*** GIVEN RECORDS ***
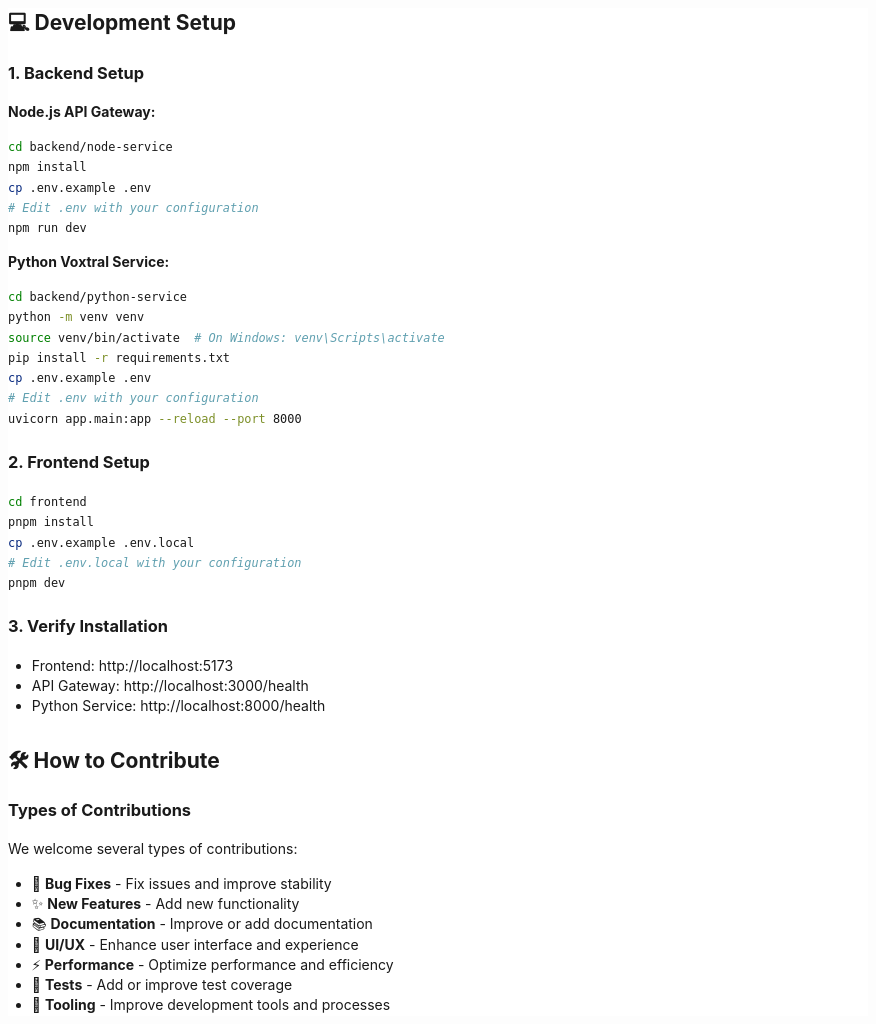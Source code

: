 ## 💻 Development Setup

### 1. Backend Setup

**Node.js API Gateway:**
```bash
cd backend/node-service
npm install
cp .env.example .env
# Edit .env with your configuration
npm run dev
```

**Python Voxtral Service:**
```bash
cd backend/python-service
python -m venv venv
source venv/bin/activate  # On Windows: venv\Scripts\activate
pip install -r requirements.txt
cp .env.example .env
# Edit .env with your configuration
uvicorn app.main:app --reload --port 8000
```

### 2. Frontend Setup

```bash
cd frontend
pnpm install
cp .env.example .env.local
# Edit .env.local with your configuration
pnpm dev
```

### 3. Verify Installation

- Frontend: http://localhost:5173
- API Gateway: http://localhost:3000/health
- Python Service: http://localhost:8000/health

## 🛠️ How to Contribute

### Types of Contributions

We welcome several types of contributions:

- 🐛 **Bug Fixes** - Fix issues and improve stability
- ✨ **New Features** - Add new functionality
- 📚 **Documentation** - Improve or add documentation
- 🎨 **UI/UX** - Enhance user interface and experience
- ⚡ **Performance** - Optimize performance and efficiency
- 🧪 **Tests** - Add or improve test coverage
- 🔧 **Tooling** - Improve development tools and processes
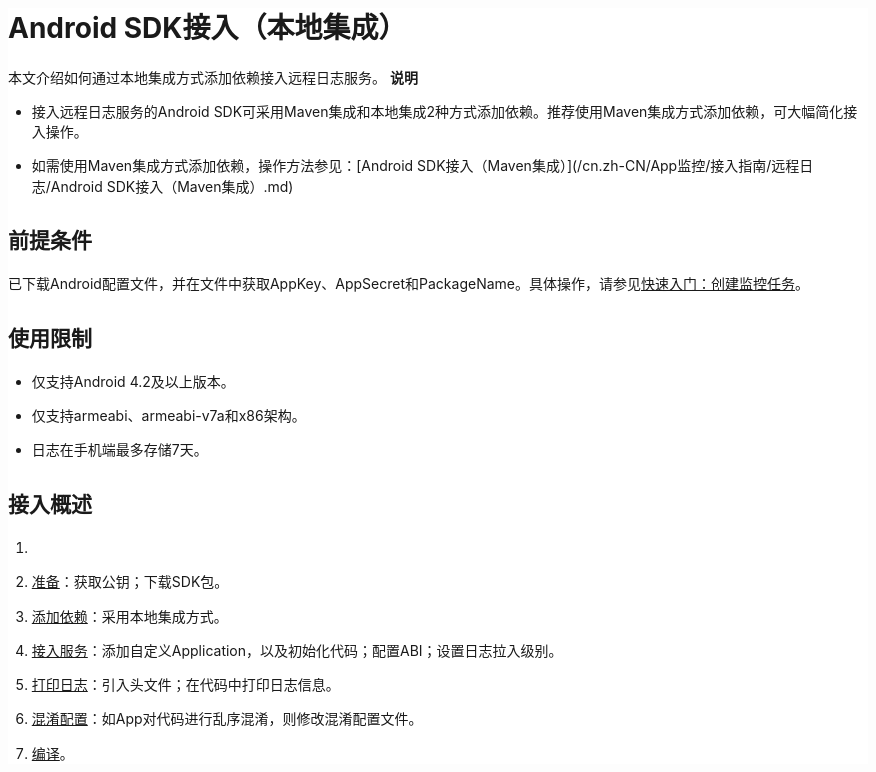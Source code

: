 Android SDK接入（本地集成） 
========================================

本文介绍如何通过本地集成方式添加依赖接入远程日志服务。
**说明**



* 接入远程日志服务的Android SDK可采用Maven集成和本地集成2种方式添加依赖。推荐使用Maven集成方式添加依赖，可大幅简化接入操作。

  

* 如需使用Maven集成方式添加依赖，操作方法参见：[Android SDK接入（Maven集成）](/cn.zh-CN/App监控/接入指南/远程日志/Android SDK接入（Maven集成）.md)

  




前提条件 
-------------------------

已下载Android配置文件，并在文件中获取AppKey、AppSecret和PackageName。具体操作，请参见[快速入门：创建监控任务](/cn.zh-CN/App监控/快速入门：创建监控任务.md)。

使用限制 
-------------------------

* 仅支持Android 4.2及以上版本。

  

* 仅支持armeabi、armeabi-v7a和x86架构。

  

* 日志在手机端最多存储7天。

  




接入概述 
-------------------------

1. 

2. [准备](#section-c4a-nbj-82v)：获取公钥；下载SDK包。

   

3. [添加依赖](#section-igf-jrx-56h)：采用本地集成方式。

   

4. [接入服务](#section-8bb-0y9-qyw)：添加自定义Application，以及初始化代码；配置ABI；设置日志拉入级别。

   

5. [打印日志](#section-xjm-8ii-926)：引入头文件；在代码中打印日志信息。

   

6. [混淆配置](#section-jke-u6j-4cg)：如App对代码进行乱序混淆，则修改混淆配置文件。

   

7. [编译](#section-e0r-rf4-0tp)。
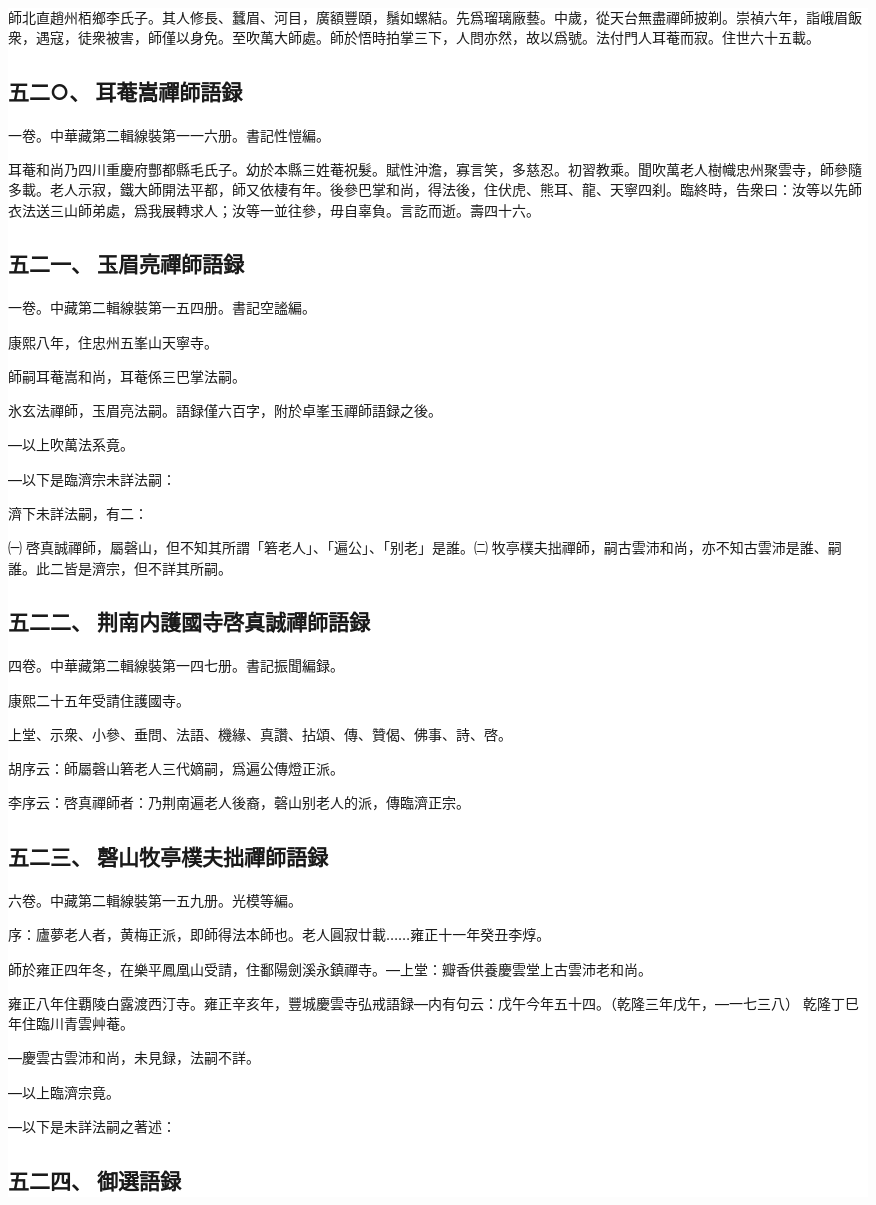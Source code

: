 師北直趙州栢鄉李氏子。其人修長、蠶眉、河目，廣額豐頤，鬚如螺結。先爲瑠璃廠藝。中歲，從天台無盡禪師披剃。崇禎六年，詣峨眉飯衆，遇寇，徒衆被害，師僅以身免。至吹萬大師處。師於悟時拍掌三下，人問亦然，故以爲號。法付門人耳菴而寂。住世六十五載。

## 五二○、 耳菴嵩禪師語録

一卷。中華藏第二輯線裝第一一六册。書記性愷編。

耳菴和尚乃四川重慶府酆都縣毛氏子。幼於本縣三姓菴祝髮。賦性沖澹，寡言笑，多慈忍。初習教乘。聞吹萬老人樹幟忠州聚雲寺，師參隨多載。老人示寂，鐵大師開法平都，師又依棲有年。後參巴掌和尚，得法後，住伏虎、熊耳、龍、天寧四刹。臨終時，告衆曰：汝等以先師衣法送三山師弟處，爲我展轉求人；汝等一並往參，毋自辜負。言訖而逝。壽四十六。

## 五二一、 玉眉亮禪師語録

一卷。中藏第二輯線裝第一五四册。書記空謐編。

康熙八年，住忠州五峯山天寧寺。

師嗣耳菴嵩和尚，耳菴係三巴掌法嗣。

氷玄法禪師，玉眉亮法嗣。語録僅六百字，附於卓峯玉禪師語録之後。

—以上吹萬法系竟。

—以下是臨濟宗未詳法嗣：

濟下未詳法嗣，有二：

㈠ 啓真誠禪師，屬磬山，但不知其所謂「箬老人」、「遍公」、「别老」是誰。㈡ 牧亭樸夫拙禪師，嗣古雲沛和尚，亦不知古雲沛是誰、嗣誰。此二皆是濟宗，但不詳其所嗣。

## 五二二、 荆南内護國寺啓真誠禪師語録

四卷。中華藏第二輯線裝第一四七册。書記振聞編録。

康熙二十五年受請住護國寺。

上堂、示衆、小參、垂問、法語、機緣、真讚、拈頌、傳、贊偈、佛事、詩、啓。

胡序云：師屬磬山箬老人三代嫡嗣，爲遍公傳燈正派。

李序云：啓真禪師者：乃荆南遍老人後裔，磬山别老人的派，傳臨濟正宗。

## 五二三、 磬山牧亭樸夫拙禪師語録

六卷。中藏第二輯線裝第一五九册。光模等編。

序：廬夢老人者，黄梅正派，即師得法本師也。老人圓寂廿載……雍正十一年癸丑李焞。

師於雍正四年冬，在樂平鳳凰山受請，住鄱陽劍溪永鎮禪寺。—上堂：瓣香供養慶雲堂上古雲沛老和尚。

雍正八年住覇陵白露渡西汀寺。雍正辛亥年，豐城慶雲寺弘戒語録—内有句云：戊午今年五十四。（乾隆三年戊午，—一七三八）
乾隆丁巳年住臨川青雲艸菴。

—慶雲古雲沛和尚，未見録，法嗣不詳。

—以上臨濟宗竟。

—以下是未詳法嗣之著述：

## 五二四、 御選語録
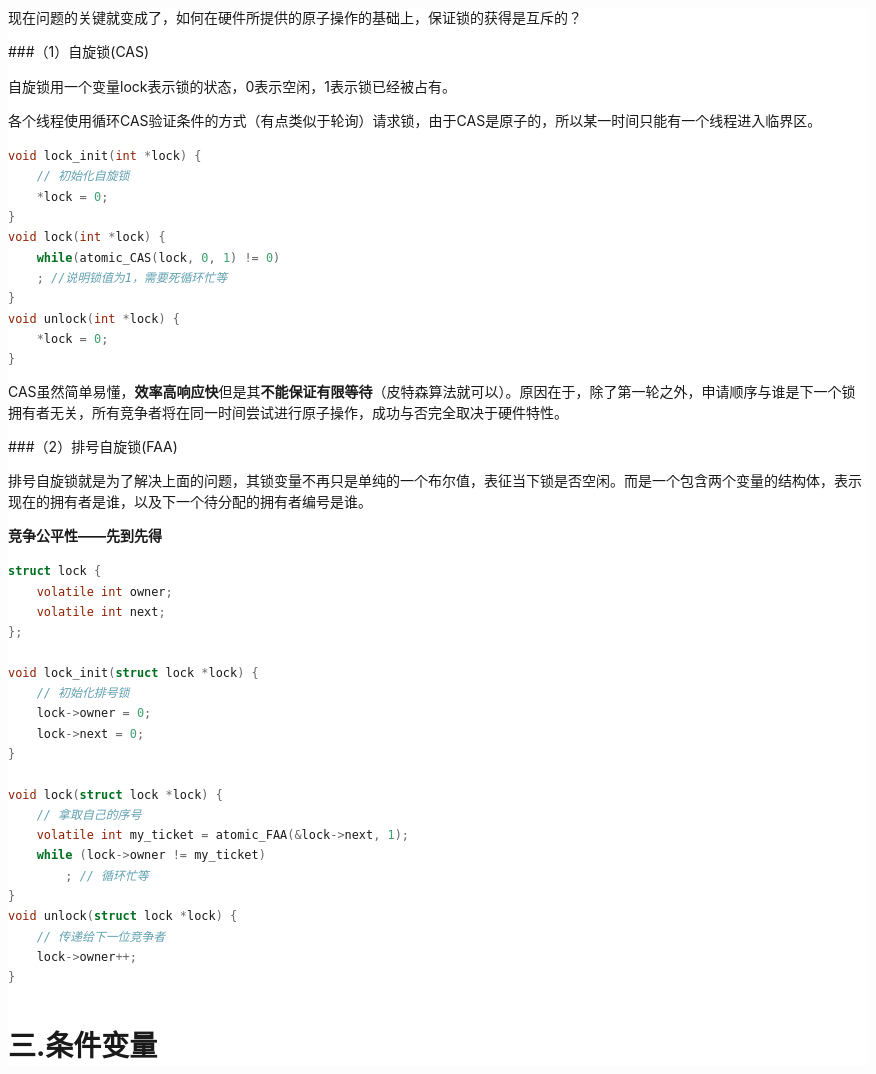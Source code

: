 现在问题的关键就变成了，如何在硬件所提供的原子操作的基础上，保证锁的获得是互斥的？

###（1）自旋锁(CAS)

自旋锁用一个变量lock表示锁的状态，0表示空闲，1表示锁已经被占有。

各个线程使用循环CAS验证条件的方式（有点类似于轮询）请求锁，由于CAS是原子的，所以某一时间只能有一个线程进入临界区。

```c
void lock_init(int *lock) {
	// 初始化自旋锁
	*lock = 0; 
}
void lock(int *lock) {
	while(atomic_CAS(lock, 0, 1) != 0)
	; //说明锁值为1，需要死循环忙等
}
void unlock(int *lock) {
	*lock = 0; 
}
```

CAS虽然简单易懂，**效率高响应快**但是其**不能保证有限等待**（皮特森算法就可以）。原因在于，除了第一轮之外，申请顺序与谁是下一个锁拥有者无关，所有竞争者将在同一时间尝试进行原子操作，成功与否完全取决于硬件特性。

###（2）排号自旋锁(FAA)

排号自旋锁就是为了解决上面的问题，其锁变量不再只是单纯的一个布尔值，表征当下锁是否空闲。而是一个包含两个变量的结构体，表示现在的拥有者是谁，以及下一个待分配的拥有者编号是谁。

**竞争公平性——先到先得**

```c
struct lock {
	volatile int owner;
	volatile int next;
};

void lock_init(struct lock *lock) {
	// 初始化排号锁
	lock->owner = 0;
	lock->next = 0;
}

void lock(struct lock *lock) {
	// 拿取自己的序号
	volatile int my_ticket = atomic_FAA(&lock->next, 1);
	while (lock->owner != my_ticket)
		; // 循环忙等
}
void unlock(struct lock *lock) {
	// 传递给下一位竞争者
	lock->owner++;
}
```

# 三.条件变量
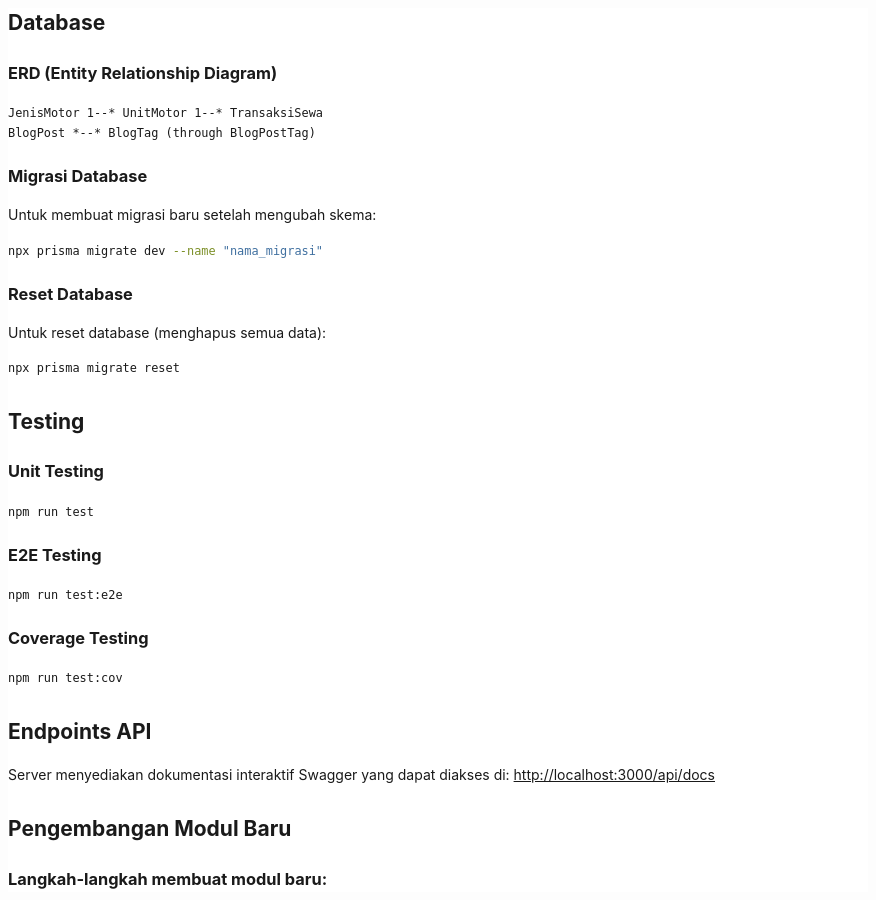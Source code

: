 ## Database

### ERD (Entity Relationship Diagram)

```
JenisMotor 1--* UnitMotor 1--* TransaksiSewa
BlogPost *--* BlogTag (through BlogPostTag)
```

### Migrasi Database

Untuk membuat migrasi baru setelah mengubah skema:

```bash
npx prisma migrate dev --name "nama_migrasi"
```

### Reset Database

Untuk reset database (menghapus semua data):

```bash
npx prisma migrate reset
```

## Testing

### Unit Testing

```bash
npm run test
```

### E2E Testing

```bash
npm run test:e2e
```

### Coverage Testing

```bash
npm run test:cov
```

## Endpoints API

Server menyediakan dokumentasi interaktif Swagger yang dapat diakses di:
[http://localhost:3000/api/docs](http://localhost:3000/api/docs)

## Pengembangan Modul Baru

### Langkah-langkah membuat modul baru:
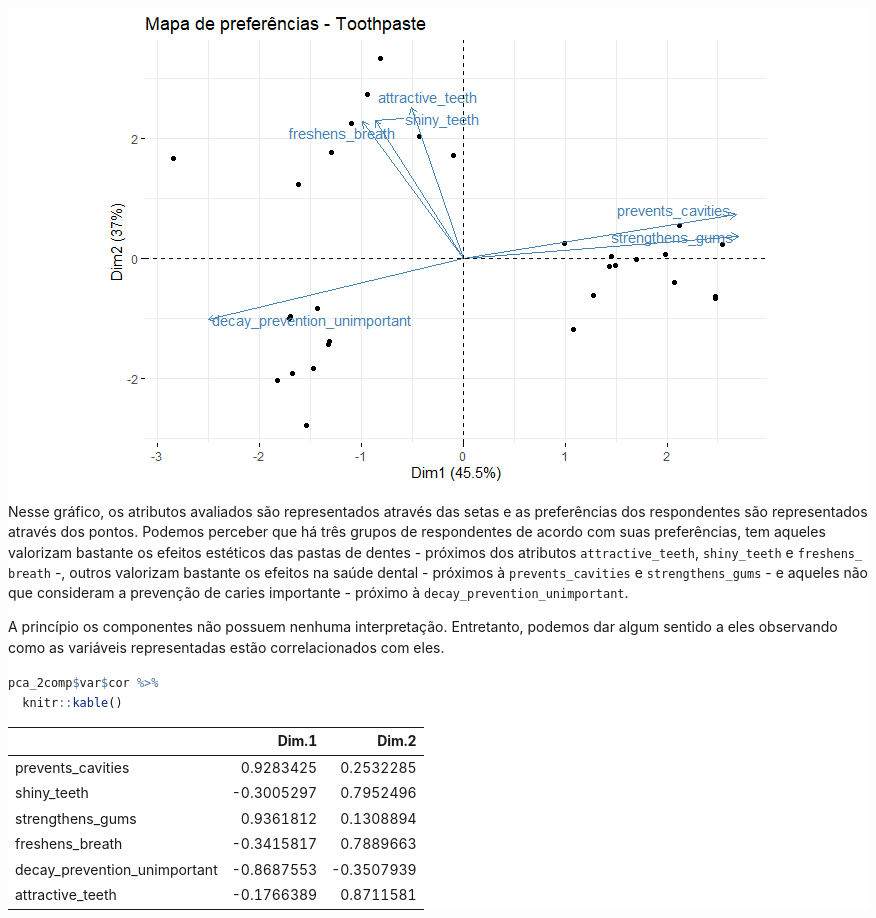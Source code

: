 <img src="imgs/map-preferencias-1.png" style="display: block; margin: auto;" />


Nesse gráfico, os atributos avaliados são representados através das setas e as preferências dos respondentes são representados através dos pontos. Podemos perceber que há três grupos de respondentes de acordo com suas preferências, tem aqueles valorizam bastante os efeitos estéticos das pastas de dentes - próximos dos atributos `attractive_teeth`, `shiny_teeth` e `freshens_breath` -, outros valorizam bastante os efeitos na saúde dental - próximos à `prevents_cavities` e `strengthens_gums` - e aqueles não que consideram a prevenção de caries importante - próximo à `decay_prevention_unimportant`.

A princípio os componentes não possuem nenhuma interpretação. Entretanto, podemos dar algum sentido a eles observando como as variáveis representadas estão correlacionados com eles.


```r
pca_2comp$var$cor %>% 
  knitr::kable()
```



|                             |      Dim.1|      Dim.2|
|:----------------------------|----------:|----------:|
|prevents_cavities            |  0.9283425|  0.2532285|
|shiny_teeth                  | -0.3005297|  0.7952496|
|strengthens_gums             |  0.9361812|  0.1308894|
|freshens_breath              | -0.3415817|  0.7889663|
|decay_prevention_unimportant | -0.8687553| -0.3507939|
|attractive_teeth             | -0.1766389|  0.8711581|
*** End of GIVEN RECORDS ***
### YOUR OBJECTIVE
Return nothing but the lines running from the start of the data to the line with "- 🐛 **Bug Fixes**", please, both ends included and no pictures.

### SOLUTION TO THE PROBLEM
Source code

: ## 💻 Development Setup

### 1. Backend Setup

**Node.js API Gateway:**
```bash
cd backend/node-service
npm install
cp .env.example .env
# Edit .env with your configuration
npm run dev
```

**Python Voxtral Service:**
```bash
cd backend/python-service
python -m venv venv
source venv/bin/activate  # On Windows: venv\Scripts\activate
pip install -r requirements.txt
cp .env.example .env
# Edit .env with your configuration
uvicorn app.main:app --reload --port 8000
```

### 2. Frontend Setup

```bash
cd frontend
pnpm install
cp .env.example .env.local
# Edit .env.local with your configuration
pnpm dev
```

### 3. Verify Installation

- Frontend: http://localhost:5173
- API Gateway: http://localhost:3000/health
- Python Service: http://localhost:8000/health

## 🛠️ How to Contribute

### Types of Contributions

We welcome several types of contributions:

- 🐛 **Bug Fixes** - Fix issues and improve stability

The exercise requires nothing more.